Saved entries
+===+

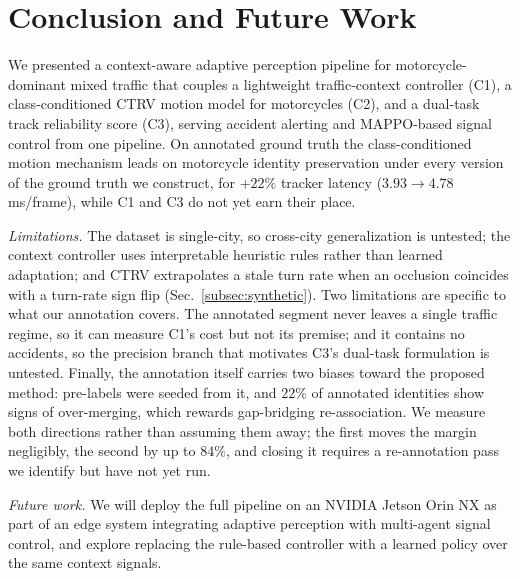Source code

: 
\section{Conclusion and Future Work}
\label{sec:conclusion}

We presented a context-aware adaptive perception pipeline for
motorcycle-dominant mixed traffic that couples a lightweight
traffic-context controller (C1), a class-conditioned CTRV motion model
for motorcycles (C2), and a dual-task track reliability score (C3),
serving accident alerting and MAPPO-based signal control from one
pipeline.
On annotated ground truth the class-conditioned motion mechanism leads on
motorcycle identity preservation under every version of the ground truth
we construct, for $+22\%$ tracker latency
($3.93 \rightarrow 4.78$\,ms/frame), while C1 and C3 do not yet earn
their place.

\emph{Limitations.}
The dataset is single-city, so cross-city generalization is untested;
the context controller uses interpretable heuristic rules rather than
learned adaptation; and CTRV extrapolates a stale turn rate when an
occlusion coincides with a turn-rate sign flip
(Sec.~\ref{subsec:synthetic}).
Two limitations are specific to what our annotation covers.
The annotated segment never leaves a single traffic regime, so it can
measure C1's cost but not its premise; and it contains no accidents, so
the precision branch that motivates C3's dual-task formulation is
untested.
Finally, the annotation itself carries two biases toward the proposed
method: pre-labels were seeded from it, and $22\%$ of annotated identities
show signs of over-merging, which rewards gap-bridging re-association.
We measure both directions rather than assuming them away; the first moves
the margin negligibly, the second by up to $84\%$, and closing it requires
a re-annotation pass we identify but have not yet run.

\emph{Future work.}
We will deploy the full pipeline on an NVIDIA Jetson Orin NX as part of
an edge system integrating adaptive perception with multi-agent signal
control, and explore replacing the rule-based controller with a learned
policy over the same context signals.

+===+

YOUR GOAL » The reply should consist solely of the lines above from the one that has "We presented a" through the one that has "The annotated segment", reproduced exactly.

ANSWER FOR THE TASK »
We presented a context-aware adaptive perception pipeline for
motorcycle-dominant mixed traffic that couples a lightweight
traffic-context controller (C1), a class-conditioned CTRV motion model
for motorcycles (C2), and a dual-task track reliability score (C3),
serving accident alerting and MAPPO-based signal control from one
pipeline.
On annotated ground truth the class-conditioned motion mechanism leads on
motorcycle identity preservation under every version of the ground truth
we construct, for $+22\%$ tracker latency
($3.93 \rightarrow 4.78$\,ms/frame), while C1 and C3 do not yet earn
their place.

\emph{Limitations.}
The dataset is single-city, so cross-city generalization is untested;
the context controller uses interpretable heuristic rules rather than
learned adaptation; and CTRV extrapolates a stale turn rate when an
occlusion coincides with a turn-rate sign flip
(Sec.~\ref{subsec:synthetic}).
Two limitations are specific to what our annotation covers.
The annotated segment never leaves a single traffic regime, so it can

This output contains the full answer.